Let’s look at a specific example before getting carried away with models. The vast majority of trainers have a negative correlation between days since last run and winning. This correlation varies in size but a few have a positive correlation. M Johnston (now retired is one). It is not his strongest feature but he does buck the trend.

I identified that the top 4 correlated features for R A Fahey, they are runnerRatio hasPlacedTrack beatLto1 logPrevBFSP

Things are not the same for Karl Burke, he has the same top ranked feature but in second is the average track win pace (I would have to dig further to find out why) and in third is whether the horse has placed at the track

The idea I am leading to is whether individual models based on the relevant features for each trainer could lead to a more precise ability to detect when a trainer is most likely to win.

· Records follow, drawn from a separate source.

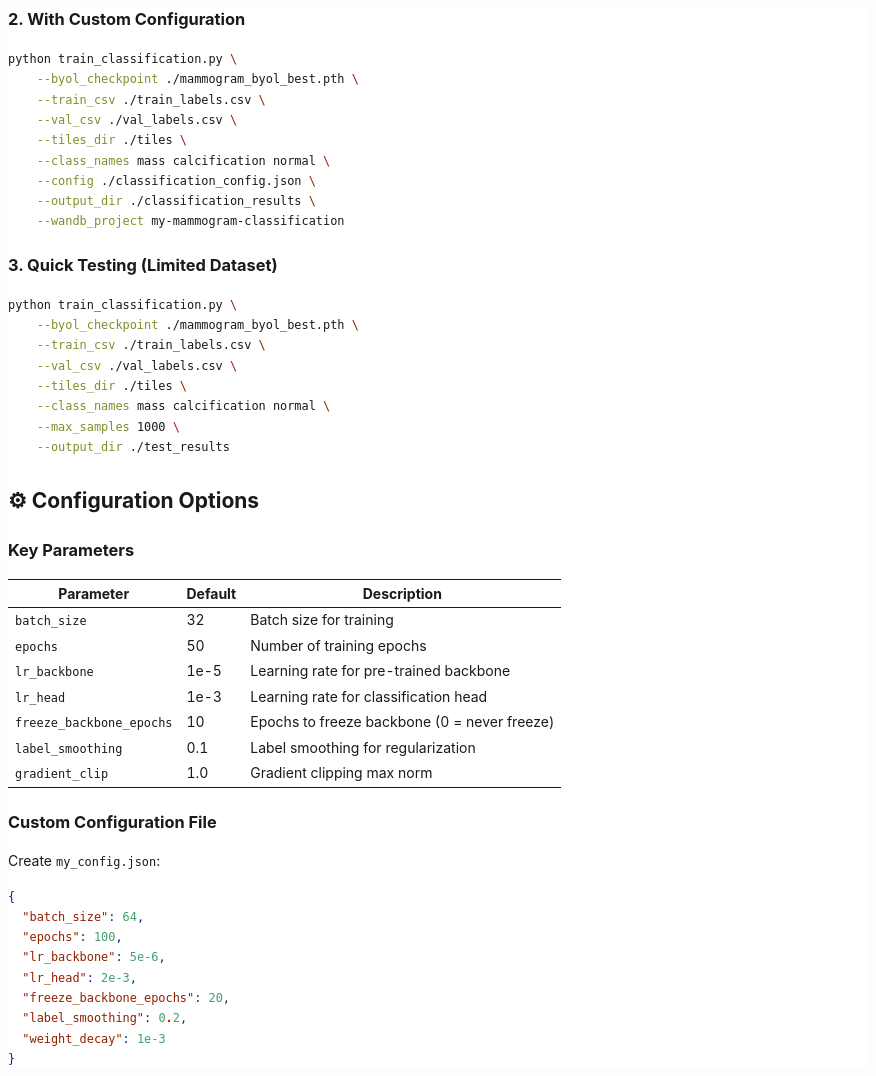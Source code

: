 ### 2. With Custom Configuration

```bash
python train_classification.py \
    --byol_checkpoint ./mammogram_byol_best.pth \
    --train_csv ./train_labels.csv \
    --val_csv ./val_labels.csv \
    --tiles_dir ./tiles \
    --class_names mass calcification normal \
    --config ./classification_config.json \
    --output_dir ./classification_results \
    --wandb_project my-mammogram-classification
```

### 3. Quick Testing (Limited Dataset)

```bash
python train_classification.py \
    --byol_checkpoint ./mammogram_byol_best.pth \
    --train_csv ./train_labels.csv \
    --val_csv ./val_labels.csv \
    --tiles_dir ./tiles \
    --class_names mass calcification normal \
    --max_samples 1000 \
    --output_dir ./test_results
```

## ⚙️ Configuration Options

### Key Parameters

| Parameter | Default | Description |
|-----------|---------|-------------|
| `batch_size` | 32 | Batch size for training |
| `epochs` | 50 | Number of training epochs |
| `lr_backbone` | 1e-5 | Learning rate for pre-trained backbone |
| `lr_head` | 1e-3 | Learning rate for classification head |
| `freeze_backbone_epochs` | 10 | Epochs to freeze backbone (0 = never freeze) |
| `label_smoothing` | 0.1 | Label smoothing for regularization |
| `gradient_clip` | 1.0 | Gradient clipping max norm |

### Custom Configuration File

Create `my_config.json`:
```json
{
  "batch_size": 64,
  "epochs": 100,
  "lr_backbone": 5e-6,
  "lr_head": 2e-3,
  "freeze_backbone_epochs": 20,
  "label_smoothing": 0.2,
  "weight_decay": 1e-3
}
```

Of course if the market accounts for this we may be up a cul de sac but we will not know until test the idea.

My first port of call was to create models for each trainer based on the top (in terms of correlation to winning) X features for each trainer. The next step was to see if the predicted probabilities for races the trainer had runners in within the test set (in this case 2021 to 2023) performed better when they were greater than the trainers base win rate. I focused the attention down to handicaps of class 5,6 and 7. I think class has an impact on how horses are prepared and hence the correlation of features. I started with K Nearest Neighbor algorithm for the model taking care to normalise all features that were used in the models. Here are the results for various number of top ranked features, that is to say using only the top feature for each trainer and then the top 2, top 3 etc. All profit/loss is to Betfair SP minus 2% commission

Using top 1 feature and probability greater than trainer base strike rate

Bets 10,126 Variable PL +7.64 Variable ROI% 0.43%

Using 1 feature and probability less than base strike rate

Bets 25,272 VPL -103.66 VROI% -3.15%

Using top 2 features and probability greater than base strike rate

Bets 8,856 VPL -12.92 VROI% -0.87%

Using top 2 features and probability less than base strike rate

Bets 25,028 VPL -105.68 VROI% -3.14%

Using top 3 features and probability greater than base strike rate

Bets 10,661 VPL -58.2 VROI% -3.05%

Using top 3 features and probability less than base strike rate

21,913 VPL -68.3 VROI% -2.47%

Four features continued the trend and so it seems that less is more in this case. The generation of a small profit is encouraging. A next step may be to investigate different model algorithms. A quick look at a GBM produced.

Using top 1 feature and probability greater than trainer base strike rate

Bets 11,431 Variable PL -26.8 Variable ROI% -1.43%

A Logistic Regression model produced

Using top 1 feature and probability greater than trainer base strike rate

Bets 10,762 Variable PL +16.96 Variable ROI% +0.89%